** Provided information follows **
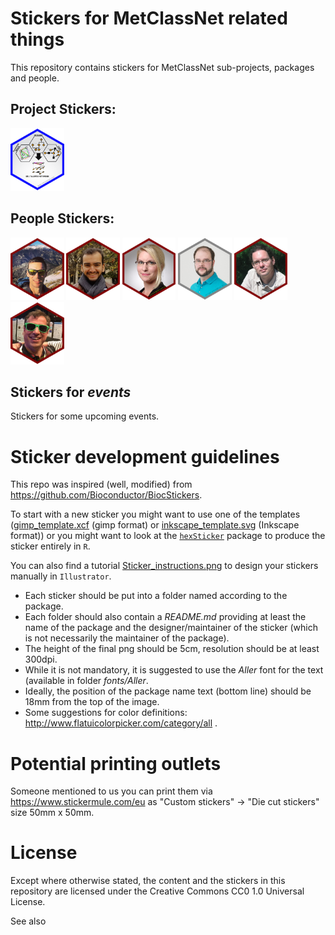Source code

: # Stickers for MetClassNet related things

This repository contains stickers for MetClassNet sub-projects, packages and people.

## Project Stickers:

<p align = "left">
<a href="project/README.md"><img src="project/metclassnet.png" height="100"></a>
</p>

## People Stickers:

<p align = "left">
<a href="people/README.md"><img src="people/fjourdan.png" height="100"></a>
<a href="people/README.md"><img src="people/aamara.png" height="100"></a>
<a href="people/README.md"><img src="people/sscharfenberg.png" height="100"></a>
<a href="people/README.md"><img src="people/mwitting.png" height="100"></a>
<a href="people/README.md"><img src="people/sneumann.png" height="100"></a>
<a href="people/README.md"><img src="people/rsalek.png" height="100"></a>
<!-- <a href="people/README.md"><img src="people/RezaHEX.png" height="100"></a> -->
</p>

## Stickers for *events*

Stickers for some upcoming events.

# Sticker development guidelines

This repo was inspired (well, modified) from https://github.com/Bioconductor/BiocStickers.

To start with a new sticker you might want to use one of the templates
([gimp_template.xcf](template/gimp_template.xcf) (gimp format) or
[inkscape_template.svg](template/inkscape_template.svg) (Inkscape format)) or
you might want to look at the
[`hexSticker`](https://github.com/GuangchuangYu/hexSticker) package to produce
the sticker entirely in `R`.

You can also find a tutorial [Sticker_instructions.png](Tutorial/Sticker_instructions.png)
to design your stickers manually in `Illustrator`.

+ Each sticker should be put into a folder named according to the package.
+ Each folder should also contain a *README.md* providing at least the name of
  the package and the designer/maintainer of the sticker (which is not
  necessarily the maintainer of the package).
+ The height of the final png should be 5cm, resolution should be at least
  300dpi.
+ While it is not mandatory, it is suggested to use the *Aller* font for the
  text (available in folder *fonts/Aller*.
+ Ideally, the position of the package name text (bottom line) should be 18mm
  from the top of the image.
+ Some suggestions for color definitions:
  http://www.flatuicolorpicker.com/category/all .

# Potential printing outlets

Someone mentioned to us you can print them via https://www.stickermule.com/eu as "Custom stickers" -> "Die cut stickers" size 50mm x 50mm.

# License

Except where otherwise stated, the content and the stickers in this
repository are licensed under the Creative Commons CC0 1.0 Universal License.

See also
** End of Provided information **
§ **What is required**
Copy the material above word for word, images excluded.

§ **Exercise solution**
Source code

: # Stickers for MetClassNet related things

This repository contains stickers for MetClassNet sub-projects, packages and people.

## Project Stickers:

<p align = "left">
<a href="project/README.md"><img src="project/metclassnet.png" height="100"></a>
</p>

## People Stickers:

<p align = "left">
<a href="people/README.md"><img src="people/fjourdan.png" height="100"></a>
<a href="people/README.md"><img src="people/aamara.png" height="100"></a>
<a href="people/README.md"><img src="people/sscharfenberg.png" height="100"></a>
<a href="people/README.md"><img src="people/mwitting.png" height="100"></a>
<a href="people/README.md"><img src="people/sneumann.png" height="100"></a>
<a href="people/README.md"><img src="people/rsalek.png" height="100"></a>
<!-- <a href="people/README.md"><img src="people/RezaHEX.png" height="100"></a> -->
</p>

## Stickers for *events*

Stickers for some upcoming events.

# Sticker development guidelines

This repo was inspired (well, modified) from https://github.com/Bioconductor/BiocStickers.

To start with a new sticker you might want to use one of the templates
([gimp_template.xcf](template/gimp_template.xcf) (gimp format) or
[inkscape_template.svg](template/inkscape_template.svg) (Inkscape format)) or
you might want to look at the
[`hexSticker`](https://github.com/GuangchuangYu/hexSticker) package to produce
the sticker entirely in `R`.

You can also find a tutorial [Sticker_instructions.png](Tutorial/Sticker_instructions.png)
to design your stickers manually in `Illustrator`.

+ Each sticker should be put into a folder named according to the package.
+ Each folder should also contain a *README.md* providing at least the name of
  the package and the designer/maintainer of the sticker (which is not
  necessarily the maintainer of the package).
+ The height of the final png should be 5cm, resolution should be at least
  300dpi.
+ While it is not mandatory, it is suggested to use the *Aller* font for the
  text (available in folder *fonts/Aller*.
+ Ideally, the position of the package name text (bottom line) should be 18mm
  from the top of the image.
+ Some suggestions for color definitions:
  http://www.flatuicolorpicker.com/category/all .

# Potential printing outlets

Someone mentioned to us you can print them via https://www.stickermule.com/eu as "Custom stickers" -> "Die cut stickers" size 50mm x 50mm.

# License

Except where otherwise stated, the content and the stickers in this
repository are licensed under the Creative Commons CC0 1.0 Universal License.

See also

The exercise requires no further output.